3. Moreover, it follows from this equality that he who wishes to use the services of others for his own advantage, is bound in turn to spend himself, that their wants may be satisfied. For the man who demands that others serve him, but on the other hand desires to be always immune himself, is certainly considering others not equal to himself. Hence, as those who readily allow the same permission to all as to themselves, are the best adapted to society, so those are plainly unsociable who, thinking themselves superior to others, wish to have all things permitted to themselves alone, and arrogate honor to themselves above the rest, and the lion's share of the things common to all, to which they have no better right than the others. Accordingly this too is one of the common duties of the natural law: that no one, who has not acquired a peculiar right, arrogate more to himself than the rest have, but permit others to enjoy the same right as himself.

4. The same equality shows how a man should conduct himself, when he must assign their various rights to others, viz., that he must treat them as equals, and not indulge the one as against the other, except on the merits of the case. For if this is not done, the man not favored is affronted as well as injured, and the esteem Nature gave him is taken away. It follows then that a common thing must be duly divided in equal portions among equals. When it does not admit of division, those who have an equal right ought to use it in common, and this as much as each shall please, if the amount permits. But if this is impracticable, they should then use the thing after a manner prescribed, and in proportion to the number of the users. For no other method of respecting equality can be devised. But if the thing can neither be divided nor held in common, let the enjoyment of it be alternate; or if this also fails, or no equivalent can be furnished the rest, the thing must be awarded to one by lot.
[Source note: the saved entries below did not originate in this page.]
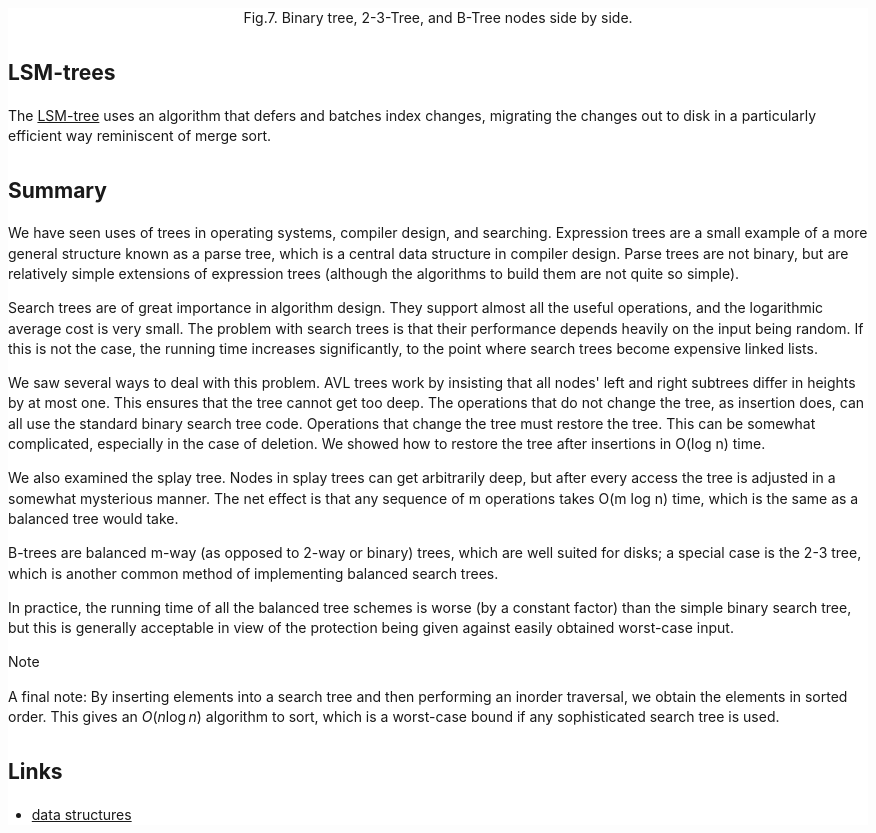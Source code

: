 </div>

<p style="text-align: center;">
Fig.7. Binary tree, 2-3-Tree, and B-Tree nodes side by side.
</p>


## LSM-trees

The [LSM-tree](/docs/CS/Algorithms/tree/LSM.md) uses an algorithm that defers and batches index changes, migrating the changes out to disk in a particularly efficient way reminiscent of merge sort.

## Summary

We have seen uses of trees in operating systems, compiler design, and searching.
Expression trees are a small example of a more general structure known as a parse tree, which is a central data structure in compiler design.
Parse trees are not binary, but are relatively simple extensions of expression trees (although the algorithms to build them are not quite so simple).

Search trees are of great importance in algorithm design.
They support almost all the useful operations, and the logarithmic average cost is very small.
The problem with search trees is that their performance depends heavily on the input being random.
If this is not the case, the running time increases significantly, to the point where search trees become expensive linked lists.

We saw several ways to deal with this problem.
AVL trees work by insisting that all nodes' left and right subtrees differ in heights by at most one.
This ensures that the tree cannot get too deep.
The operations that do not change the tree, as insertion does, can all use the standard binary search tree code.
Operations that change the tree must restore the tree. This can be somewhat complicated, especially in the case of deletion.
We showed how to restore the tree after insertions in O(log n) time.

We also examined the splay tree.
Nodes in splay trees can get arbitrarily deep, but after every access the tree is adjusted in a somewhat mysterious manner.
The net effect is that any sequence of m operations takes O(m log n) time, which is the same as a balanced tree would take.

B-trees are balanced m-way (as opposed to 2-way or binary) trees, which are well suited for disks; a special case is the 2-3 tree, which is another common method of implementing balanced search trees.

In practice, the running time of all the balanced tree schemes is worse (by a constant factor) than the simple binary search tree,
but this is generally acceptable in view of the protection being given against easily obtained worst-case input.

> [!NOTE]
>
> A final note: By inserting elements into a search tree and then performing an inorder traversal, we obtain the elements in sorted order.
> This gives an $O(n\log{n})$ algorithm to sort, which is a worst-case bound if any sophisticated search tree is used.

## Links

- [data structures](/docs/CS/Algorithms/Algorithms.md?id=data-structures)
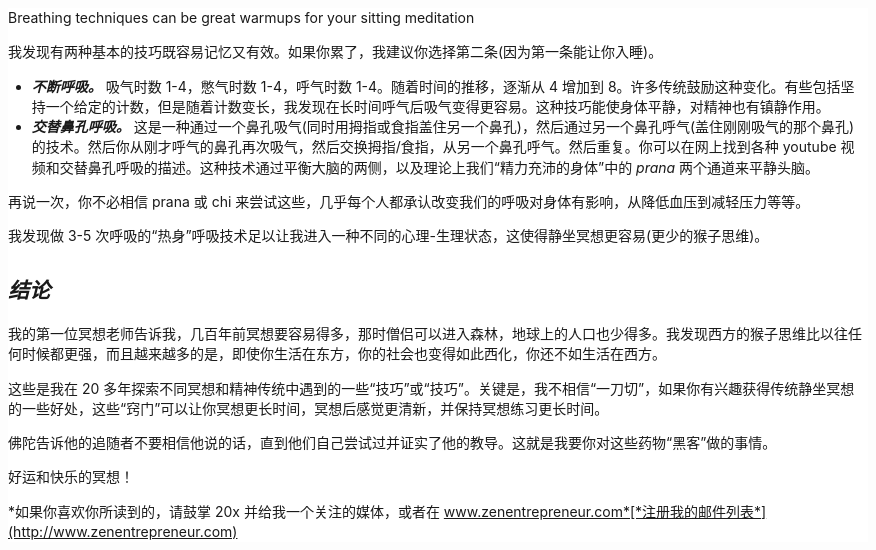 Breathing techniques can be great warmups for your sitting meditation

我发现有两种基本的技巧既容易记忆又有效。如果你累了，我建议你选择第二条(因为第一条能让你入睡)。

*   ***不断呼吸。*** 吸气时数 1-4，憋气时数 1-4，呼气时数 1-4。随着时间的推移，逐渐从 4 增加到 8。许多传统鼓励这种变化。有些包括坚持一个给定的计数，但是随着计数变长，我发现在长时间呼气后吸气变得更容易。这种技巧能使身体平静，对精神也有镇静作用。
*   ***交替鼻孔呼吸。*** 这是一种通过一个鼻孔吸气(同时用拇指或食指盖住另一个鼻孔)，然后通过另一个鼻孔呼气(盖住刚刚吸气的那个鼻孔)的技术。然后你从刚才呼气的鼻孔再次吸气，然后交换拇指/食指，从另一个鼻孔呼气。然后重复。你可以在网上找到各种 youtube 视频和交替鼻孔呼吸的描述。这种技术通过平衡大脑的两侧，以及理论上我们“精力充沛的身体”中的 *prana* 两个通道来平静头脑。

再说一次，你不必相信 prana 或 chi 来尝试这些，几乎每个人都承认改变我们的呼吸对身体有影响，从降低血压到减轻压力等等。

我发现做 3-5 次呼吸的“热身”呼吸技术足以让我进入一种不同的心理-生理状态，这使得静坐冥想更容易(更少的猴子思维)。

## ***结论***

我的第一位冥想老师告诉我，几百年前冥想要容易得多，那时僧侣可以进入森林，地球上的人口也少得多。我发现西方的猴子思维比以往任何时候都更强，而且越来越多的是，即使你生活在东方，你的社会也变得如此西化，你还不如生活在西方。

这些是我在 20 多年探索不同冥想和精神传统中遇到的一些“技巧”或“技巧”。关键是，我不相信“一刀切”，如果你有兴趣获得传统静坐冥想的一些好处，这些“窍门”可以让你冥想更长时间，冥想后感觉更清新，并保持冥想练习更长时间。

佛陀告诉他的追随者不要相信他说的话，直到他们自己尝试过并证实了他的教导。这就是我要你对这些药物“黑客”做的事情。

好运和快乐的冥想！

*如果你喜欢你所读到的，请鼓掌 20x 并给我一个关注的媒体，或者在 www.zenentrepreneur.com*[*注册我的邮件列表*](http://www.zenentrepreneur.com)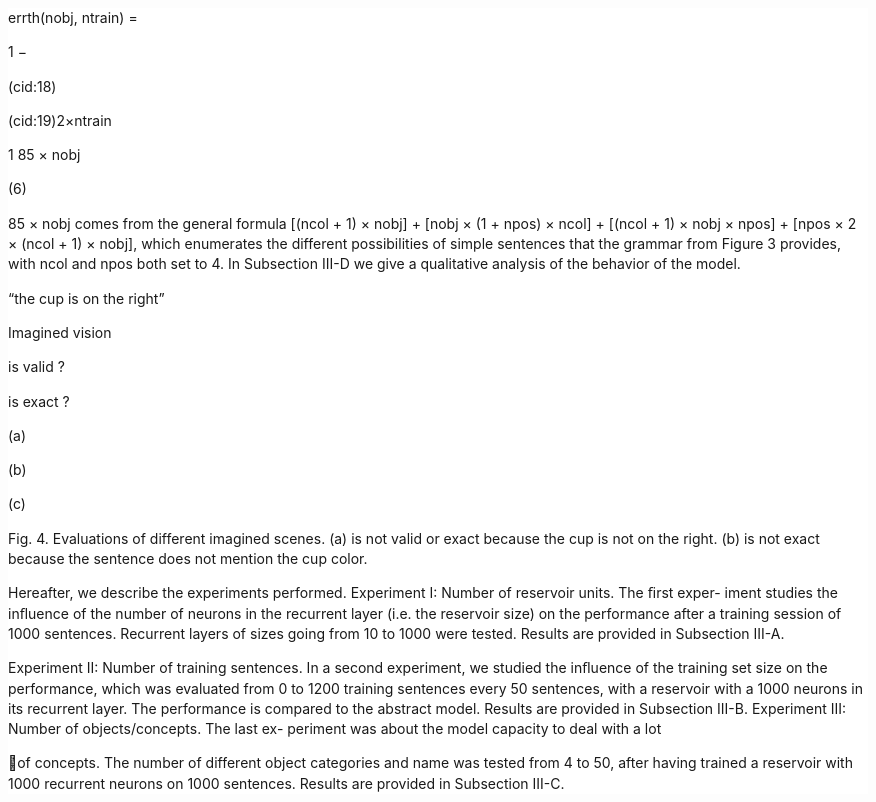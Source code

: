 errth(nobj, ntrain) =

1 −

(cid:18)

(cid:19)2×ntrain

1
85 × nobj

(6)

85 × nobj comes from the general formula [(ncol + 1) ×
nobj] + [nobj × (1 + npos) × ncol] + [(ncol + 1) × nobj ×
npos] + [npos × 2 × (ncol + 1) × nobj], which enumerates the
different possibilities of simple sentences that the grammar
from Figure 3 provides, with ncol and npos both set to 4. In
Subsection III-D we give a qualitative analysis of the behavior
of the model.

“the cup is on the right”

Imagined vision

is valid ?

is exact ?

(a)

(b)

(c)

Fig. 4. Evaluations of different imagined scenes. (a) is not valid or exact
because the cup is not on the right. (b) is not exact because the sentence does
not mention the cup color.

Hereafter, we describe the experiments performed.
Experiment I: Number of reservoir units. The ﬁrst exper-
iment studies the inﬂuence of the number of neurons in the
recurrent layer (i.e. the reservoir size) on the performance after
a training session of 1000 sentences. Recurrent layers of sizes
going from 10 to 1000 were tested. Results are provided in
Subsection III-A.

Experiment II: Number of training sentences. In a second
experiment, we studied the inﬂuence of the training set size on
the performance, which was evaluated from 0 to 1200 training
sentences every 50 sentences, with a reservoir with a 1000
neurons in its recurrent layer. The performance is compared
to the abstract model. Results are provided in Subsection III-B.
Experiment III: Number of objects/concepts. The last ex-
periment was about the model capacity to deal with a lot

of concepts. The number of different object categories and
name was tested from 4 to 50, after having trained a reservoir
with 1000 recurrent neurons on 1000 sentences. Results are
provided in Subsection III-C.
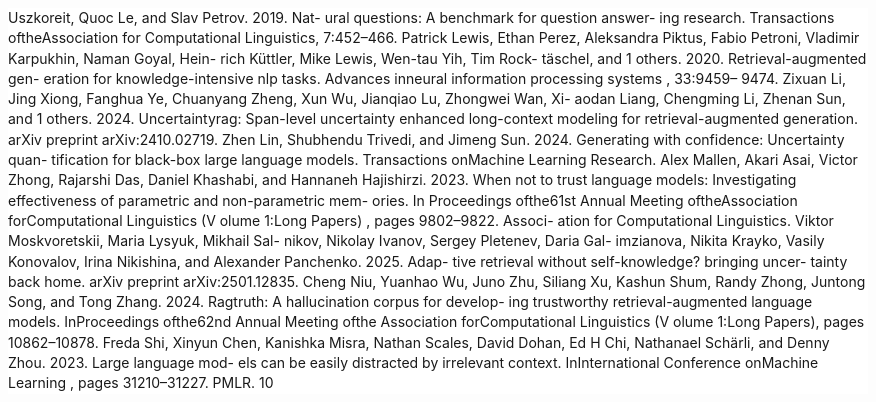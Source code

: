 Uszkoreit, Quoc Le, and Slav Petrov. 2019. Nat-
ural questions: A benchmark for question answer-
ing research. Transactions oftheAssociation for
Computational Linguistics, 7:452–466.
Patrick Lewis, Ethan Perez, Aleksandra Piktus, Fabio
Petroni, Vladimir Karpukhin, Naman Goyal, Hein-
rich Küttler, Mike Lewis, Wen-tau Yih, Tim Rock-
täschel, and 1 others. 2020. Retrieval-augmented gen-
eration for knowledge-intensive nlp tasks. Advances
inneural information processing systems , 33:9459–
9474.
Zixuan Li, Jing Xiong, Fanghua Ye, Chuanyang
Zheng, Xun Wu, Jianqiao Lu, Zhongwei Wan, Xi-
aodan Liang, Chengming Li, Zhenan Sun, and
1 others. 2024. Uncertaintyrag: Span-level
uncertainty enhanced long-context modeling for
retrieval-augmented generation. arXiv preprint
arXiv:2410.02719.
Zhen Lin, Shubhendu Trivedi, and Jimeng Sun. 2024.
Generating with confidence: Uncertainty quan-
tification for black-box large language models.
Transactions onMachine Learning Research.
Alex Mallen, Akari Asai, Victor Zhong, Rajarshi Das,
Daniel Khashabi, and Hannaneh Hajishirzi. 2023.
When not to trust language models: Investigating
effectiveness of parametric and non-parametric mem-
ories. In Proceedings ofthe61st Annual Meeting
oftheAssociation forComputational Linguistics
(V olume 1:Long Papers) , pages 9802–9822. Associ-
ation for Computational Linguistics.
Viktor Moskvoretskii, Maria Lysyuk, Mikhail Sal-
nikov, Nikolay Ivanov, Sergey Pletenev, Daria Gal-
imzianova, Nikita Krayko, Vasily Konovalov, Irina
Nikishina, and Alexander Panchenko. 2025. Adap-
tive retrieval without self-knowledge? bringing uncer-
tainty back home. arXiv preprint arXiv:2501.12835.
Cheng Niu, Yuanhao Wu, Juno Zhu, Siliang Xu, Kashun
Shum, Randy Zhong, Juntong Song, and Tong Zhang.
2024. Ragtruth: A hallucination corpus for develop-
ing trustworthy retrieval-augmented language models.
InProceedings ofthe62nd Annual Meeting ofthe
Association forComputational Linguistics (V olume
1:Long Papers), pages 10862–10878.
Freda Shi, Xinyun Chen, Kanishka Misra, Nathan
Scales, David Dohan, Ed H Chi, Nathanael Schärli,
and Denny Zhou. 2023. Large language mod-
els can be easily distracted by irrelevant context.
InInternational Conference onMachine Learning ,
pages 31210–31227. PMLR.
10
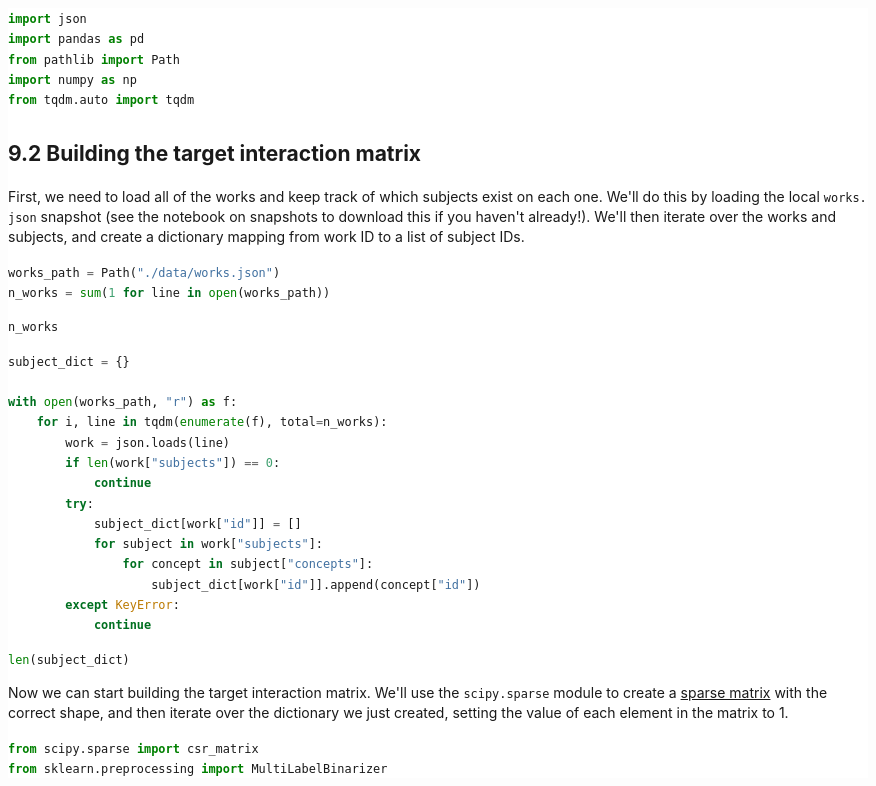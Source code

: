 
```python
import json
import pandas as pd
from pathlib import Path
import numpy as np
from tqdm.auto import tqdm
```

## 9.2 Building the target interaction matrix

First, we need to load all of the works and keep track of which subjects exist on each one. We'll do this by loading the local `works.json` snapshot (see the notebook on snapshots to download this if you haven't already!). We'll then iterate over the works and subjects, and create a dictionary mapping from work ID to a list of subject IDs.


```python
works_path = Path("./data/works.json")
n_works = sum(1 for line in open(works_path))
```


```python
n_works
```


```python
subject_dict = {}

with open(works_path, "r") as f:
    for i, line in tqdm(enumerate(f), total=n_works):
        work = json.loads(line)
        if len(work["subjects"]) == 0:
            continue
        try:
            subject_dict[work["id"]] = []
            for subject in work["subjects"]:
                for concept in subject["concepts"]:
                    subject_dict[work["id"]].append(concept["id"])
        except KeyError:
            continue
```


```python
len(subject_dict)
```

Now we can start building the target interaction matrix. We'll use the `scipy.sparse` module to create a [sparse matrix](https://en.wikipedia.org/wiki/Sparse_matrix) with the correct shape, and then iterate over the dictionary we just created, setting the value of each element in the matrix to 1.


```python
from scipy.sparse import csr_matrix
from sklearn.preprocessing import MultiLabelBinarizer
```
For in cases of this kind no better remedy than the lot can be found, since this takes away the sense of a slight, and if it fails to favor a man, it does not detract from his esteem.

5. Men sin against this duty by arrogance, thanks to which a man, for no reason, or an insufficient one, prefers himself to others, and despises them, as though they were not his equals. I say "for no reason"; for when a man has duly acquired a right, which gives him preference over others, he is justified in exercising and maintaining it, short of vain conceit, however, or contempt for others. So, conversely, anyone does well in yielding to another the precedence and honor which is his due. For the rest, true generosity always has as its companion a certain humility, which consists in reflecting upon the weakness of our nature, and the errors we may have formerly committed, or may hereafter commit, — errors not less than those which others may commit. The result of this humility is that we do not prefer ourselves to anyone, reflecting that the rest can use their free will quite as well as ourselves, as the same power is theirs. And its legitimate use is the one thing which a man can count as his own, and by which he is enabled to esteem or despise himself. But to be puffed up for no reason, is a fault truly ridiculous; because it is foolish in itself to think much of one's self for nothing; and also because one is judging all others fools, as if they would esteem you without reason.

6. A greater sin still is committed, if one show contempt for others by outward signs, acts, words, countenance, a laugh, or any kind of slur. And this sin is to be rated the worse, in proportion as it excites men the more fiercely to anger and lust for revenge. So much so, that many are found who prefer to expose their lives to immediate danger, — much more to break the peace with others, — than to let an insult go unavenged. For this damages reputation and esteem, upon whose maintenance and strength depends all their inward pleasure.